KS3 / KS4 / GCSE History: The transport revolution

PROFESSOR JEREMY BLACK:'The industrial revolution in the 18th Century had seen unprecedented improvements to Britain's transport network.' But it was next great advance in transport technology

PROFESSOR JEREMY BLACK:that truly enabled Wedgewood and his ilk to expand. The impact is still in the landscape to this day. These were the canals - the motorways of the 18th Century. 'Once again private entrepreneurs lead the way.

Wedgewood had noted that the canal, built by James Brindley to bring coal from the Manchester coal fields to the river Mersey'

PROFESSOR JEREMY BLACK:'reduced its cost by half. He thought a canal connecting his pottery's in Stoke-On-Trent could bring clay from the Mersey and flint for glazes from the river Trent. Andrew Watts is a canal historian.'

ANDREW WATTS:To bring in the sort of materials that one canal barge would bring in with one horse and one man, would have taken at least 100 pack horses and mules in the 18th Century.

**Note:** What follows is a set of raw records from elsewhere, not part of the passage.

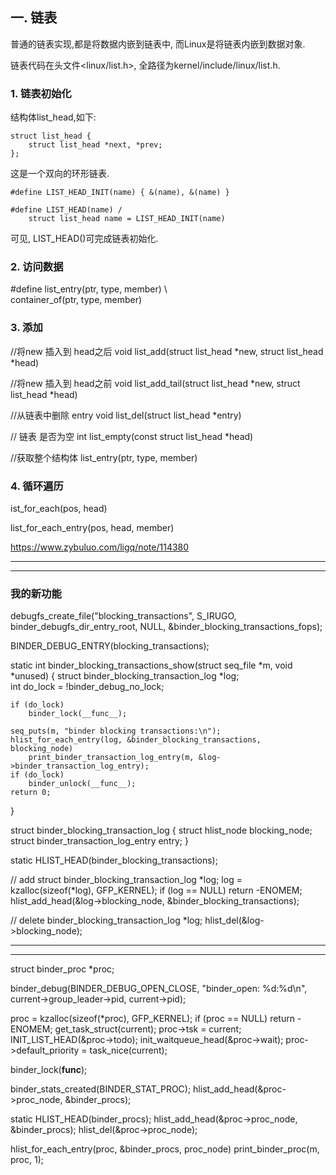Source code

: 

## 一. 链表

普通的链表实现,都是将数据内嵌到链表中, 而Linux是将链表内嵌到数据对象.

链表代码在头文件<linux/list.h>, 全路径为kernel/include/linux/list.h.

### 1. 链表初始化

结构体list_head,如下:

    struct list_head {  
        struct list_head *next, *prev;  
    };  
    
这是一个双向的环形链表.

    #define LIST_HEAD_INIT(name) { &(name), &(name) }
    
    #define LIST_HEAD(name) /
        struct list_head name = LIST_HEAD_INIT(name)

可见, LIST_HEAD()可完成链表初始化.

### 2. 访问数据

#define list_entry(ptr, type, member) \  
    container_of(ptr, type, member)  
    
    
    
### 3. 添加

//将new 插入到 head之后
void list_add(struct list_head *new, struct list_head *head)

//将new 插入到 head之前
void list_add_tail(struct list_head *new, struct list_head *head)


//从链表中删除 entry
void list_del(struct list_head *entry)

// 链表 是否为空
int list_empty(const struct list_head *head)

//获取整个结构体
list_entry(ptr, type, member) 

### 4. 循环遍历


ist_for_each(pos, head)

list_for_each_entry(pos, head, member)


https://www.zybuluo.com/ligq/note/114380


----------------------------------------------------------------------------------------------------------------------------------------
----------------------------------------------------------------------------------------------------------------------------------------
### 我的新功能


debugfs_create_file("blocking_transactions",
            S_IRUGO,
            binder_debugfs_dir_entry_root,
            NULL,
            &binder_blocking_transactions_fops);

BINDER_DEBUG_ENTRY(blocking_transactions);


static int binder_blocking_transactions_show(struct seq_file *m, void *unused)
{
	struct binder_blocking_transaction_log *log;	
	int do_lock = !binder_debug_no_lock;

	if (do_lock)
		binder_lock(__func__);

	seq_puts(m, "binder blocking transactions:\n");
	hlist_for_each_entry(log, &binder_blocking_transactions, blocking_node)
	    print_binder_transaction_log_entry(m, &log->binder_transaction_log_entry);
	if (do_lock)
		binder_unlock(__func__);
	return 0;
}

struct binder_blocking_transaction_log {
	struct hlist_node blocking_node;
	struct binder_transaction_log_entry entry;
}

static HLIST_HEAD(binder_blocking_transactions);


// add
struct binder_blocking_transaction_log *log;
log = kzalloc(sizeof(*log), GFP_KERNEL);
if (log == NULL)
		return -ENOMEM;
hlist_add_head(&log->blocking_node, &binder_blocking_transactions);

// delete
binder_blocking_transaction_log *log;
hlist_del(&log->blocking_node);

----------------------------------------------------------------------------------------------------------------------------------------
----------------------------------------------------------------------------------------------------------------------------------------
struct binder_proc *proc;

binder_debug(BINDER_DEBUG_OPEN_CLOSE, "binder_open: %d:%d\n",
         current->group_leader->pid, current->pid);

proc = kzalloc(sizeof(*proc), GFP_KERNEL);
if (proc == NULL)
    return -ENOMEM;
get_task_struct(current);
proc->tsk = current;
INIT_LIST_HEAD(&proc->todo);
init_waitqueue_head(&proc->wait);
proc->default_priority = task_nice(current);

binder_lock(__func__);

binder_stats_created(BINDER_STAT_PROC);
hlist_add_head(&proc->proc_node, &binder_procs);


        
static HLIST_HEAD(binder_procs);
hlist_add_head(&proc->proc_node, &binder_procs);
hlist_del(&proc->proc_node);


hlist_for_each_entry(proc, &binder_procs, proc_node)
		print_binder_proc(m, proc, 1);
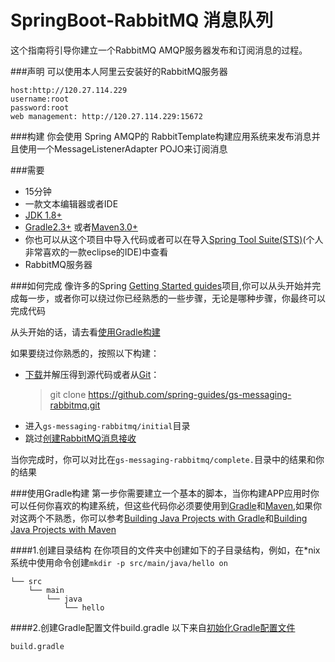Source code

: # SpringBoot-RabbitMQ 消息队列

这个指南将引导你建立一个RabbitMQ AMQP服务器发布和订阅消息的过程。

###声明
可以使用本人阿里云安装好的RabbitMQ服务器
	
	host:http://120.27.114.229
	username:root
	password:root
	web management: http://120.27.114.229:15672

###构建
你会使用 Spring AMQP的 RabbitTemplate构建应用系统来发布消息并且使用一个MessageListenerAdapter POJO来订阅消息

###需要
* 15分钟
* 一款文本编辑器或者IDE
* [JDK 1.8+](http://www.oracle.com/technetwork/java/javase/downloads/index.html)
* [Gradle2.3+](http://www.gradle.org/downloads) 或者[Maven3.0+](http://maven.apache.org/download.cgi)
* 你也可以从这个项目中导入代码或者可以在导入[Spring Tool Suite(STS)](https://spring.io/guides/gs/sts)(个人非常喜欢的一款eclipse的IDE)中查看
* RabbitMQ服务器

###如何完成
像许多的Spring [Getting Started guides](https://spring.io/guides)项目,你可以从头开始并完成每一步，或者你可以绕过你已经熟悉的一些步骤，无论是哪种步骤，你最终可以完成代码

从头开始的话，请去看[使用Gradle构建](https://spring.io/guides/gs/messaging-rabbitmq/#scratch)

如果要绕过你熟悉的，按照以下构建：

* [下载](https://github.com/spring-guides/gs-messaging-rabbitmq/archive/master.zip)并解压得到源代码或者从[Git](https://spring.io/understanding/Git)：
	>git clone https://github.com/spring-guides/gs-messaging-rabbitmq.git
* 进入`gs-messaging-rabbitmq/initial`目录
* 跳过[创建RabbitMQ消息接收]()

当你完成时，你可以对比在`gs-messaging-rabbitmq/complete.`目录中的结果和你的结果

###使用Gradle构建
第一步你需要建立一个基本的脚本，当你构建APP应用时你可以任何你喜欢的构建系统，但这些代码你必须要使用到[Gradle](http://gradle.org/)和[Maven](https://maven.apache.org/),如果你对这两个不熟悉，你可以参考[Building Java Projects with Gradle](https://spring.io/guides/gs/gradle)和[Building Java Projects with Maven](https://spring.io/guides/gs/maven)

####1.创建目录结构
在你项目的文件夹中创建如下的子目录结构，例如，在*nix系统中使用命令创建`mkdir -p src/main/java/hello on`

	└── src
	    └── main
	        └── java
	            └── hello

####2.创建Gradle配置文件build.gradle
以下来自[初始化Gradle配置文件](https://github.com/spring-guides/gs-messaging-rabbitmq/blob/master/initial/build.gradle)

`build.gradle`




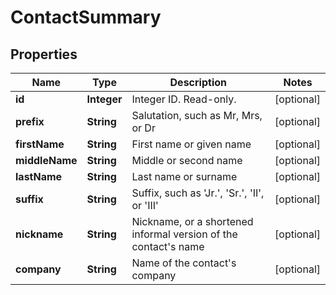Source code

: 
# ContactSummary

## Properties
Name | Type | Description | Notes
------------ | ------------- | ------------- | -------------
**id** | **Integer** | Integer ID. Read-only. |  [optional]
**prefix** | **String** | Salutation, such as Mr, Mrs, or Dr |  [optional]
**firstName** | **String** | First name or given name |  [optional]
**middleName** | **String** | Middle or second name |  [optional]
**lastName** | **String** | Last name or surname |  [optional]
**suffix** | **String** | Suffix, such as &#39;Jr.&#39;, &#39;Sr.&#39;, &#39;II&#39;, or &#39;III&#39; |  [optional]
**nickname** | **String** | Nickname, or a shortened informal version of the contact&#39;s name |  [optional]
**company** | **String** | Name of the contact&#39;s company |  [optional]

PROFESSOR JEREMY BLACK:'Wedgewood used his great powers of persuasion to garner the support of the North Staffordshire MP's and peers.

And sent a petition to parliament to set up a company to build the Trent and Mersey canal. But there was a problem. The route of the waterway took it through the rolling hills of Staffordshire.'

PROFESSOR JEREMY BLACK:'This difficult terrain demanded that Brindley undertake one of the greatest engineering feats of the time.'

ANDREW WATTS:See you later.

PROFESSOR JEREMY BLACK:'The digging of the Harecastle tunnel, north of Stoke-On-Trent.'

ANDREW WATTS:The tunnel is 2880 yards.

ANDREW WATTS:From one end to the other, so that's well over a mile and a half getting on for two miles.

Four times longer than the longest tunnel built anywhere in the world. Up to that point.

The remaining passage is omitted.